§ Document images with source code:
......

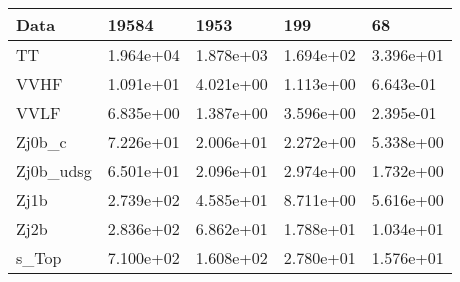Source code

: \begin{table}
{\begin{tabularx}{\textwidth}{|X|X|X|X|X|}
\hline
Data & 19584 & 1953 & 199 & 68 \\
\hline
TT & 1.964e+04 & 1.878e+03 & 1.694e+02 & 3.396e+01 \\
VVHF & 1.091e+01 & 4.021e+00 & 1.113e+00 & 6.643e-01 \\
VVLF & 6.835e+00 & 1.387e+00 & 3.596e+00 & 2.395e-01 \\
Zj0b\_c & 7.226e+01 & 2.006e+01 & 2.272e+00 & 5.338e+00 \\
Zj0b\_udsg & 6.501e+01 & 2.096e+01 & 2.974e+00 & 1.732e+00 \\
Zj1b & 2.739e+02 & 4.585e+01 & 8.711e+00 & 5.616e+00 \\
Zj2b & 2.836e+02 & 6.862e+01 & 1.788e+01 & 1.034e+01 \\
s\_Top & 7.100e+02 & 1.608e+02 & 2.780e+01 & 1.576e+01 \\
\hline
\end{tabularx}
}
\label{tab:cr-Zee-2018}
\end{table}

......

§ Task: From the line containing "TT & 1.964e+04" down to the final line of the data, write out every line exactly; both the first and last of these belong in your answer, and nothing else does.

§ Written response:
TT & 1.964e+04 & 1.878e+03 & 1.694e+02 & 3.396e+01 \\
VVHF & 1.091e+01 & 4.021e+00 & 1.113e+00 & 6.643e-01 \\
VVLF & 6.835e+00 & 1.387e+00 & 3.596e+00 & 2.395e-01 \\
Zj0b\_c & 7.226e+01 & 2.006e+01 & 2.272e+00 & 5.338e+00 \\
Zj0b\_udsg & 6.501e+01 & 2.096e+01 & 2.974e+00 & 1.732e+00 \\
Zj1b & 2.739e+02 & 4.585e+01 & 8.711e+00 & 5.616e+00 \\
Zj2b & 2.836e+02 & 6.862e+01 & 1.788e+01 & 1.034e+01 \\
s\_Top & 7.100e+02 & 1.608e+02 & 2.780e+01 & 1.576e+01 \\
\hline
\end{tabularx}
}
\label{tab:cr-Zee-2018}
\end{table}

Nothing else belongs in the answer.